To work with data in relational databases, you first need to describe the table structures. Since a Teq application is assembled from npm packages, each npm package contains its own fragment of the shared database in the form of a JSON file (etc/teqfw.schema.json). This file describes the desired table names, data types in the tables, indexes, and relationships with other tables. Each Teq application has its own rules for creating tables in the database needed by the packages included in the application. These rules are also described in a JSON file (etc/teqfw.schema.map.json). All these JSON files, combined together, allow building a unified structure (Domain Entities Map) and using it to create tables in the database and manipulate data. The transformation of DEM into a data structure is done in the @teqfw/db package.

This approach allows each npm package to have its own subset of tables in the relational database and to link its tables with tables from other packages, taking into account the recommendations of the current Teq application. In one Teq application, the tables of the mod_address package, for example, may be linked to the tables of the app_base_user package, while in another Teq application, these same tables may be linked to the tables of the @vendor/customer package.

Code Modifiability

For me, as a developer, the primary goal of developing a web application at the moment is its modifiability. The TeqFW platform is based on some principles that help facilitate code analysis and modification (for example, DI, decomposition of input-output arguments, recursive structuring of JS code, AZ-structuring for source code files, etc.).

For me, the speed of application execution or the volume of information transmitted over the network is not a priority. I am not concerned at all that the final application code is in the browser in an open form, in the form of separate es6 files, rather than in bundles familiar to everyone. What matters most to me is the ability to quickly recall or understand what a particular piece of code does and how to modify it to add new functionality without breaking the existing one. However, since this is an experimental platform, I can afford not to be too concerned about backward compatibility. It is sufficient for my applications to work on fixed versions of platform packages.

Conclusion

Tequilla Framework is an experiment aimed at testing less popular approaches in web application development.
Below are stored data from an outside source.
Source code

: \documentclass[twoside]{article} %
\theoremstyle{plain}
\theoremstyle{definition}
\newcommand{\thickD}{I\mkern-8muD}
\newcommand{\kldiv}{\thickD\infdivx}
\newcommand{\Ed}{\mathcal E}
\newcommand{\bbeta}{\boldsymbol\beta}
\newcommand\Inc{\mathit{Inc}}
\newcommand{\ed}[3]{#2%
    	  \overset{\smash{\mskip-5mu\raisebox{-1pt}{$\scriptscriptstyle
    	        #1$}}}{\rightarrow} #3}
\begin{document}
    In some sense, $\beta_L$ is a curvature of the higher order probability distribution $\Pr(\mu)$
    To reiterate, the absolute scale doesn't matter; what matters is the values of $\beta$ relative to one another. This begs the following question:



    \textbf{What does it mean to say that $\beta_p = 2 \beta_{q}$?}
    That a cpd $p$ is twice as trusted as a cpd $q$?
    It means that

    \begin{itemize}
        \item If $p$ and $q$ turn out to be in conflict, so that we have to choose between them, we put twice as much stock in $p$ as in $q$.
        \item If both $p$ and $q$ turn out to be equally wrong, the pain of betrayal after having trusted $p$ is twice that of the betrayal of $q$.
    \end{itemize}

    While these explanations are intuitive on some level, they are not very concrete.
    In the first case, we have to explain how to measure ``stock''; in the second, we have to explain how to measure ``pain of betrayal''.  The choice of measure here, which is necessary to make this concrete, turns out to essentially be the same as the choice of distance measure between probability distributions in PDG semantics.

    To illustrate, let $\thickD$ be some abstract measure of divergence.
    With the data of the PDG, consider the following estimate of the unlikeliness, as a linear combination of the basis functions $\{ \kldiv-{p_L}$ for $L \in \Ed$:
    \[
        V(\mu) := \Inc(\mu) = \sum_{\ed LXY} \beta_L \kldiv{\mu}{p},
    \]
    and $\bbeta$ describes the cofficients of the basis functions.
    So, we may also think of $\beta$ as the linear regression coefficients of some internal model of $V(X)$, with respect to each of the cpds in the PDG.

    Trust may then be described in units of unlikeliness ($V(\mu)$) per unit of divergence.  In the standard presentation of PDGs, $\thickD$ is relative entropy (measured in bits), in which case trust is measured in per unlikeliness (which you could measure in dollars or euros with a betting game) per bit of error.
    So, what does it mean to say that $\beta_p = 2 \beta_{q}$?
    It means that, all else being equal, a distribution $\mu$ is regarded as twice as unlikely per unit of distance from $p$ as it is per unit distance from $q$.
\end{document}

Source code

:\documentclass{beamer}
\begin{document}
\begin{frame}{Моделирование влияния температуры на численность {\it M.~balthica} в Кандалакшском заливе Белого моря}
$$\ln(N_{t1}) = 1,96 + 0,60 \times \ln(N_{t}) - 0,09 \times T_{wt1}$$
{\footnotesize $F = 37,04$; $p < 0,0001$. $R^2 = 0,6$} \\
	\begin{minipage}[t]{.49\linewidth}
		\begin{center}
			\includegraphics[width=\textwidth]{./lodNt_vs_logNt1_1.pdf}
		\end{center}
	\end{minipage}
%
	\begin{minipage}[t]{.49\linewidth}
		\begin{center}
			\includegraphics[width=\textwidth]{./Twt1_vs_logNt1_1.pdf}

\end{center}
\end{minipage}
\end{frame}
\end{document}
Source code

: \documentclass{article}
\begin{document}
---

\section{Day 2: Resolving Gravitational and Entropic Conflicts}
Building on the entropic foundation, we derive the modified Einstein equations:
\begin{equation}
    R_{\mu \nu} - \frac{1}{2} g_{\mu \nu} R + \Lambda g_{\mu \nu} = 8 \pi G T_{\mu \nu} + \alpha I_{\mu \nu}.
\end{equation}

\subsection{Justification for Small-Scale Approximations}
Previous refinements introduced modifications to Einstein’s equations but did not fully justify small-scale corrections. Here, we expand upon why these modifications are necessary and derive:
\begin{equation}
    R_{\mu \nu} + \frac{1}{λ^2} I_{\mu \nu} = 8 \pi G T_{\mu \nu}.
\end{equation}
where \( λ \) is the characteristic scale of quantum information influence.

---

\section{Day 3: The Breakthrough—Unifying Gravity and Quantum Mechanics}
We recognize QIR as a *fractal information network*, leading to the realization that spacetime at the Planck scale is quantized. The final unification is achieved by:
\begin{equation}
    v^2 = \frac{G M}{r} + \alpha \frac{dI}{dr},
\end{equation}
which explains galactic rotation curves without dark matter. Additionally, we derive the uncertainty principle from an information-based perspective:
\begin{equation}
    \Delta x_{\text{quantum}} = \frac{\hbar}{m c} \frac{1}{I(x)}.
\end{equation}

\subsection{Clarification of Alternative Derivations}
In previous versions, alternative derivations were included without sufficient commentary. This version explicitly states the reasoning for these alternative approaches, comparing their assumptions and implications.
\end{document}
The ultimate goal of this experiment is to develop technologies and create tools for modular development of modern web applications by individual developers, with the ability to reuse their own modules or modules of other developers.

At the moment, the following modules can be highlighted, which are in a more or less ready-to-use state:

• @teqfw/di — object container with dependency injection.
• @teqfw/core — Teq plugin scanner (npm packages with integration capabilities into Teq application) and a wrapper for commander for running Teq applications in console mode.
• @teqfw/db — Teq plugin for working with relational databases on the server side, forming the DB structure based on DEM, wrapper for knexjs.
• @teqfw/email — nodemailer wrapper.
• @teqfw/web — nodejs-based web server for serving static files, with the ability to connect HTTP request handlers. Can be run in HTTP/HTTP2/HTTPS modes. Wrapper for ws.
• @teqfw/web-api — connects a synchronous request handler (POST, GET) to the web server.
• @teqfw/web-event — connects an asynchronous request handler (SSE) to the web server.
• @teqfw/web-push — for using WebPush API in Teq applications.
• @teqfw/web-source-installer — installation of frontend source files of Teq applications in the browser cache using a service worker.
• @teqfw/vue — wrapper for Vue 3 and Vue Router 4.
• @teqfw/ui-quasar — wrapper for Quasar UI 2.
• @teqfw/i18n — wrapper for i18next.

These modules are used in various combinations in my own projects (both personal and commercial) and are actively being developed. The @teqfw/di module can be considered relatively stable.

If anyone wants to participate in this experiment, I will be glad to answer your questions and help as much as I can.